CD Projekt Red (CDPR) announced on Wednesday that the next-gen update for The Witcher 3: Wild Hunt would be delayed, but the company insists it’s not in “some sort of development hell” (via Polygon).
As part of the delay announcement, CDPR said that the update would miss its planned Q2 release and that the studio would move development of the update in-house. CDPR did not announce a new release date or even an expected timeline, which led some publications — including The Verge — to write that the game has been delayed indefinitely. CDPR’s SVP of business development, Michał Nowakowski, took issue with that characterization in an investor call this week.

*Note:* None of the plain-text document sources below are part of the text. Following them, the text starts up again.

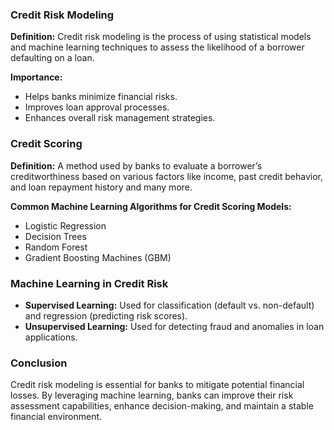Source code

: ### Credit Risk Modeling

**Definition:** Credit risk modeling is the process of using statistical models and machine learning techniques to assess the likelihood of a borrower defaulting on a loan.

**Importance:**

- Helps banks minimize financial risks.
- Improves loan approval processes.
- Enhances overall risk management strategies.

### Credit Scoring

**Definition:** A method used by banks to evaluate a borrower’s creditworthiness based on various factors like income, past credit behavior, and loan repayment history and many more.


**Common Machine Learning Algorithms for Credit Scoring Models:**

- Logistic Regression
- Decision Trees
- Random Forest
- Gradient Boosting Machines (GBM)


### Machine Learning in Credit Risk

- **Supervised Learning:** Used for classification (default vs. non-default) and regression (predicting risk scores).
- **Unsupervised Learning:** Used for detecting fraud and anomalies in loan applications.


### Conclusion

Credit risk modeling is essential for banks to mitigate potential financial losses. By leveraging machine learning, banks can improve their risk assessment capabilities, 
enhance decision-making, and maintain a stable financial environment.
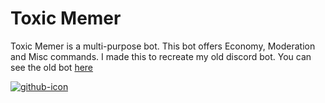 # Toxic Memer

Toxic Memer is a multi-purpose bot. This bot offers Economy, Moderation and Misc commands. I made this to recreate my old discord bot. You can see the old bot [here](https://github.com/SilverGamez/Toxic-Memer)

[![github-icon](https://cdn.discordapp.com/avatars/849859466307305472/74175e83e05811d91f57f4c233ae20f2.png)](https://dsc.gg/toxic-memer)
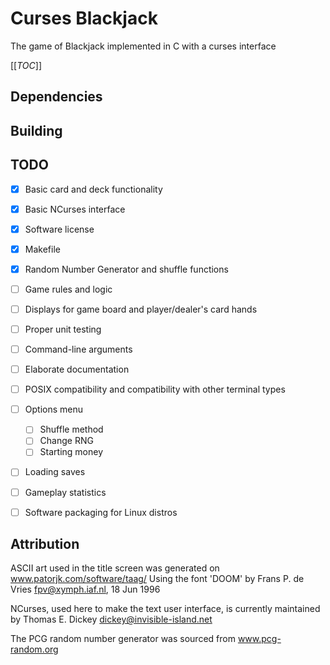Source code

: # Curses Blackjack

The game of Blackjack implemented in C with a curses interface

[[_TOC_]]

## Dependencies

## Building

## TODO
- [x] Basic card and deck functionality
- [x] Basic NCurses interface
- [x] Software license
- [X] Makefile
- [X] Random Number Generator and shuffle functions
- [ ] Game rules and logic
- [ ] Displays for game board and player/dealer's card hands
- [ ] Proper unit testing
- [ ] Command-line arguments
- [ ] Elaborate documentation
- [ ] POSIX compatibility and compatibility with other terminal types
- [ ] Options menu
	- [ ] Shuffle method
	- [ ] Change RNG
	- [ ] Starting money
- [ ] Loading saves
- [ ] Gameplay statistics
- [ ] Software packaging for Linux distros


## Attribution
ASCII art used in the title screen was generated on www.patorjk.com/software/taag/
Using the font 'DOOM' by Frans P. de Vries <fpv@xymph.iaf.nl>, 18 Jun 1996

NCurses, used here to make the text user interface, is currently maintained by Thomas E. Dickey <dickey@invisible-island.net>

The PCG random number generator was sourced from www.pcg-random.org
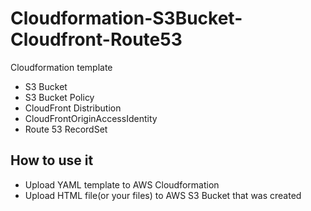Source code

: # Cloudformation-S3Bucket-Cloudfront-Route53
Cloudformation template

- S3 Bucket
- S3 Bucket Policy 
- CloudFront Distribution
- CloudFrontOriginAccessIdentity
- Route 53 RecordSet

## How to use it
 - Upload YAML template to AWS Cloudformation 
 - Upload HTML file(or your files) to AWS S3 Bucket that was created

“When it comes to [the] next-gen launch of The Witcher 3, I think there one comment I actually wanted to make,” he said. (Scrub to 30:34 if you’d like to hear for yourself.) “I’ve been looking at headlines that popped up here and there over the internet, and I’ve seen one that really drew my attention, which is, ‘Witcher 3 next-gen delayed indefinitely.’ Which sounds like the game is in some sort of development hell. I want to state that this is not the fact. There’s been a lot of insinuations that we’re going to launch [in] June [of] next year or something like that. That’s completely not the case.”
While he stopped short of giving details on when we might be able to play the update, the next comments from Nowakowski suggest that it may not be too far off. “Everything we’re saying is: we have taken development of the game in-house. The game is going to be finished in-house. We’re evaluating our time. That requires a bit of investigation. That’s all we’re saying. Nobody is saying the game is delayed in some monumental time gap ahead of us.”

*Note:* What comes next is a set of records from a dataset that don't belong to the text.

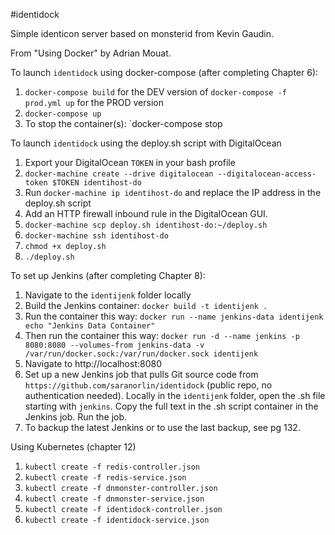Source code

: #identidock

Simple identicon server based on monsterid from Kevin Gaudin.

From "Using Docker" by Adrian Mouat.

To launch `identidock` using docker-compose (after completing Chapter 6):
1) `docker-compose build` for the DEV version of `docker-compose -f prod.yml up` for the PROD version
2) `docker-compose up`
3) To stop the container(s): `docker-compose stop


To launch `identidock` using the deploy.sh script with DigitalOcean
1) Export your DigitalOcean `TOKEN` in your bash profile
2) `docker-machine create --drive digitalocean --digitalocean-access-token $TOKEN identihost-do`
3) Run `docker-machine ip identihost-do` and replace the IP address in the deploy.sh script
4) Add an HTTP firewall inbound rule in the DigitalOcean GUI.
5) `docker-machine scp deploy.sh identihost-do:~/deploy.sh`
6) `docker-machine ssh identihost-do`
7) `chmod +x deploy.sh`
8) `./deploy.sh`


To set up Jenkins (after completing Chapter 8):
1) Navigate to the `identijenk` folder locally
2) Build the Jenkins container: `docker build -t identijenk .`
3) Run the container this way: `docker run --name jenkins-data identijenk echo "Jenkins Data Container"`
4) Then run the container this way: `docker run -d --name jenkins -p 8080:8080 --volumes-from jenkins-data -v /var/run/docker.sock:/var/run/docker.sock identijenk`
5) Navigate to http://localhost:8080
6) Set up a new Jenkins job that pulls Git source code from `https://github.com/saranorlin/identidock` (public repo, no authentication needed). Locally in the `identijenk` folder, open the .sh file starting with `jenkins`. Copy the full text in the .sh script container in the Jenkins job. Run the job.
7) To backup the latest Jenkins or to use the last backup, see pg 132.


Using Kubernetes (chapter 12)
1) `kubectl create -f redis-controller.json`
2) `kubectl create -f redis-service.json`
3) `kubectl create -f dnmonster-controller.json`
4) `kubectl create -f dnmonster-service.json`
5) `kubectl create -f identidock-controller.json`
6) `kubectl create -f identidock-service.json`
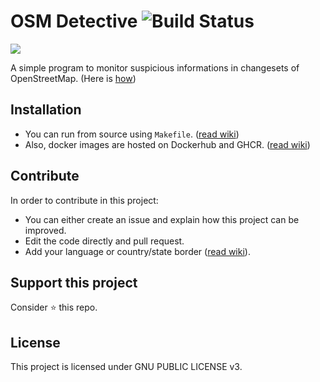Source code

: # OSM Detective ![Build Status](https://github.com/dearrude/osm-detective/actions/workflows/docker.yml/badge.svg)

<div style="align:center">
  <img src="https://assets.gitlab-static.net/uploads/-/system/project/avatar/21122891/osm_dec2.png" />
</div>

A simple program to monitor suspicious informations in changesets of OpenStreetMap. (Here is [how](https://github.com/DearRude/osm-detective/wiki/Importance-Grade))


## Installation
- You can run from source using `Makefile`. ([read wiki](https://github.com//dearrude/osm-detective/wiki/Installation#from-source))
- Also, docker images are hosted on Dockerhub and GHCR. ([read wiki](https://github.com//dearrude/osm-detective/wiki/Installation#docker))


## Contribute
In order to contribute in this project:

- You can either create an issue and explain how this project can be improved.
- Edit the code directly and pull request.
- Add your language or country/state border ([read wiki](https://github.com/DearRude/osm-detective/wiki/Add-language-or-border)).


## Support this project
Consider :star: this repo.

## License
This project is licensed under GNU PUBLIC LICENSE v3.

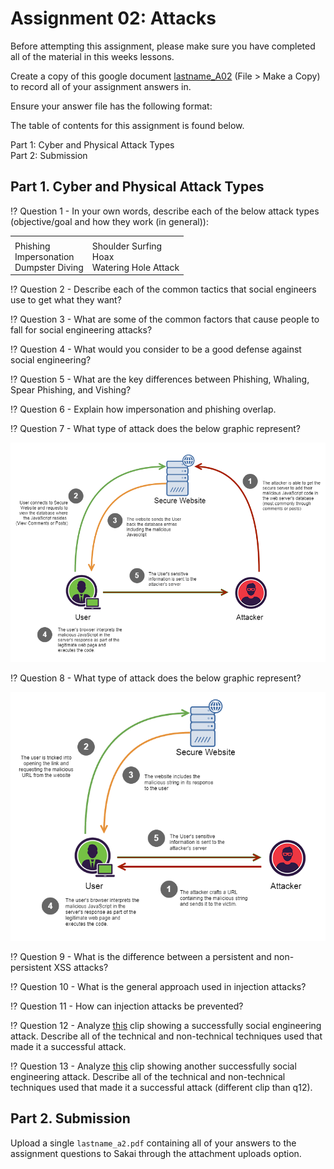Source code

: # Assignment 02: Attacks

Before attempting this assignment, please make sure you have completed all of the material in this weeks lessons.

Create a copy of this google document [lastname_A02](https://docs.google.com/document/d/1HCCFf5WNqMj6MFo7lqXyPScpJrUtqEm644ZUoouPZgE/edit?usp=sharing) (File > Make a Copy) to record all of your assignment answers in.

Ensure your answer file has the following format:

The table of contents for this assignment is found below.

Part 1: Cyber and Physical Attack Types <br>
Part 2: Submission <br>

## Part 1. Cyber and Physical Attack Types

:interrobang: Question 1 - In your own words, describe each of the below attack types (objective/goal and how they work (in general)):


<table border="0">
 <tr>
    <td><b style="font-size:30px"></b></td>
    <td><b style="font-size:30px"></b></td>
 </tr>
 <tr>
    <td>Phishing <br> Impersonation <br> Dumpster Diving </td>
    <td>Shoulder Surfing <br> Hoax <br> Watering Hole Attack </td>
 </tr>
</table>

:interrobang: Question 2 - Describe each of the common tactics that social engineers use to get what they want? <br>

:interrobang: Question 3 - What are some of the common factors that cause people to fall for social engineering attacks? <br>

:interrobang: Question 4 - What would you consider to be a good defense against social engineering?<br>

:interrobang: Question 5 - What are the key differences between Phishing, Whaling, Spear Phishing, and Vishing? <br>

:interrobang: Question 6 - Explain how impersonation and phishing overlap. <br>

:interrobang: Question 7 - What type of attack does the below graphic represent? <br>

<img src="images/fig1.png">

:interrobang: Question 8 - What type of attack does the below graphic represent? <br>

<img src="images/fig2.png">

:interrobang: Question 9 - What is the difference between a persistent and non-persistent XSS attacks? <br>

:interrobang: Question 10 - What is the general approach used in injection attacks? <br>

:interrobang: Question 11 - How can injection attacks be prevented? <br>

:interrobang: Question 12 - Analyze [this](https://www.youtube.com/watch?v=PWVN3Rq4gzw) clip showing a successfully social engineering attack. Describe all of the technical and non-technical techniques used that made it a successful attack. <br>

:interrobang: Question 13 - Analyze [this](https://www.youtube.com/watch?v=xuYoMs6CLEw) clip showing another successfully social engineering attack. Describe all of the technical and non-technical techniques used that made it a successful attack (different clip than q12). <br>

## Part 2. Submission

Upload a single `lastname_a2.pdf` containing all of your answers to the assignment questions to Sakai through the attachment uploads option.
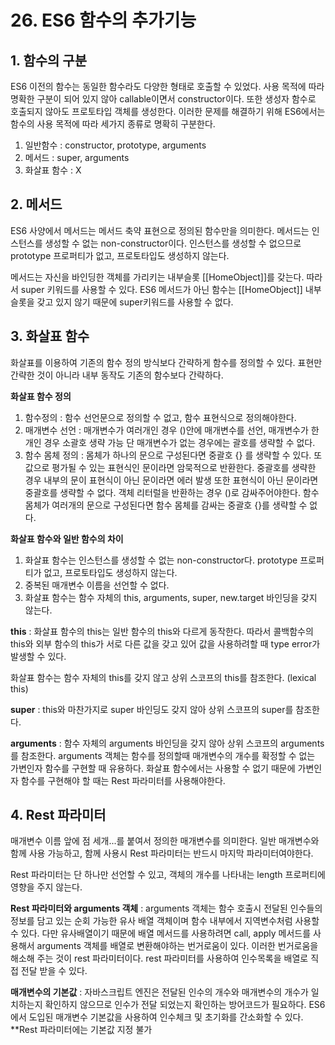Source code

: # 26. ES6 함수의 추가기능
## 1. 함수의 구분
ES6 이전의 함수는 동일한 함수라도 다양한 형태로 호출할 수 있었다. 사용 목적에 따라 명확한 구분이 되어 있지 않아 callable이면서 constructor이다. 또한 생성자 함수로 호출되지 않아도 프로토타입 객체를 생성한다. 이러한 문제를 해결하기 위해 ES6에서는 함수의 사용 목적에 따라 세가지 종류로 명확히 구분한다.
1) 일반함수 : constructor, prototype, arguments
2) 메서드 : super, arguments
3) 화살표 함수 : X

## 2. 메서드
ES6 사양에서 메서드는 메서드 축약 표현으로 정의된 함수만을 의미한다. 메서드는 인스턴스를 생성할 수 없는 non-constructor이다. 인스턴스를 생성할 수 없으므로 prototype 프로퍼티가 없고, 프로토타입도 생성하지 않는다.

메서드는 자신을 바인딩한 객체를 가리키는 내부슬롯 [[HomeObject]]를 갖는다. 따라서 super 키워드를 사용할 수 있다. ES6 메서드가 아닌 함수는 [[HomeObject]] 내부슬롯을 갖고 있지 않기 때문에 super키워드를 사용할 수 없다.

## 3. 화살표 함수
화살표를 이용하여 기존의 함수 정의 방식보다 간략하게 함수를 정의할 수 있다. 표현만 간략한 것이 아니라 내부 동작도 기존의 함수보다 간략하다.

__화살표 함수 정의__
1) 함수정의 : 함수 선언문으로 정의할 수 없고, 함수 표현식으로 정의해야한다.
2) 매개변수 선언 : 매개변수가 여러개인 경우 ()안에 매개변수를 선언, 매개변수가 한 개인 경우 소괄호 생략 가능 단 매개변수가 없는 경우에는 괄호를 생략할 수 없다.
3) 함수 몸체 정의 : 몸체가 하나의 문으로 구성된다면 중괄호 {} 를 생략할 수 있다. 또 값으로 평가될 수 있는 표현식인 문이라면 암묵적으로 반환한다. 중괄호를 생략한 경우 내부의 문이 표현식이 아닌 문이라면 에러 발생 또한 표현식이 아닌 문이라면 중괄호를 생략할 수 없다. 객체 리터럴을 반환하는 경우 ()로 감싸주어야한다. 함수 몸체가 여러개의 문으로 구성된다면 함수 몸체를 감싸는 중괄호 {}를 생략할 수 없다.

__화살표 함수와 일반 함수의 차이__
1) 화살표 함수는 인스턴스를 생성할 수 없는 non-constructor다. prototype 프로퍼티가 없고, 프로토타입도 생성하지 않는다.
2) 중복된 매개변수 이름을 선언할 수 없다.
3) 화살표 함수는 함수 자체의 this, arguments, super, new.target 바인딩을 갖지 않는다.

__this__ : 화살표 함수의 this는 일반 함수의 this와 다르게 동작한다. 따라서 콜백함수의 this와 외부 함수의 this가 서로 다른 값을 갖고 있어 값을 사용하려할 때 type error가 발생할 수 있다.

화살표 함수는 함수 자체의 this를 갖지 않고 상위 스코프의 this를 참조한다. (lexical this)

__super__ : this와 마찬가지로 super 바인딩도 갖지 않아 상위 스코프의 super를 참조한다.

__arguments__ : 함수 자체의 arguments 바인딩을 갖지 않아 상위 스코프의 arguments를 참조한다. arguments 객체는 함수를 정의할때 매개변수의 개수를 확정할 수 없는 가변인자 함수를 구현할 때 유용하다. 화살표 함수에서는 사용할 수 없기 때문에 가변인자 함수를 구현해야 할 때는 Rest 파라미터를 사용해야한다.

## 4. Rest 파라미터
매개변수 이름 앞에 점 세개...를 붙여서 정의한 매개변수를 의미한다. 일반 매개변수와 함께 사용 가능하고, 함께 사용시 Rest 파라미터는 반드시 마지막 파라미터여야한다.

Rest 파라미터는 단 하나만 선언할 수 있고, 객체의 개수를 나타내는 length 프로퍼티에 영향을 주지 않는다.

__Rest 파라미터와 arguments 객체__ : arguments 객체는 함수 호출시 전달된 인수들의 정보를 담고 있는 순회 가능한 유사 배열 객체이며 함수 내부에서 지역변수처럼 사용할 수 있다. 다만 유사배열이기 때문에 배열 메서드를 사용하려면 call, apply 메서드를 사용해서 arguments 객체를 배열로 변환해야하는 번거로움이 있다. 이러한 번거로움을 해소해 주는 것이 rest 파라미터이다. rest 파라미터를 사용하여 인수목록을 배열로 직접 전달 받을 수 있다.

__매개변수의 기본값__ : 자바스크립트 엔진은 전달된 인수의 개수와 매개변수의 개수가 일치하는지 확인하지 않으므로 인수가 전달 되었는지 확인하는 방어코드가 필요하다. ES6에서 도입된 매개변수 기본값을 사용하여 인수체크 및 초기화를 간소화할 수 있다. **Rest 파라미터에는 기본값 지정 불가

CD Projekt Red’s Karolina Gnaś confirmed to The Verge that the update was originally being developed by Saber Interactive, which handled the impressive Switch port for The Witcher 3. However, Saber Interactive has an office in Russia, and as Kotaku noted, a Russian gaming outlet reported in March that CDPR cut ties with that office, which was reportedly handling the next-gen update. Gnaś did not reply to a question asking if the Russian office was the one working on the update.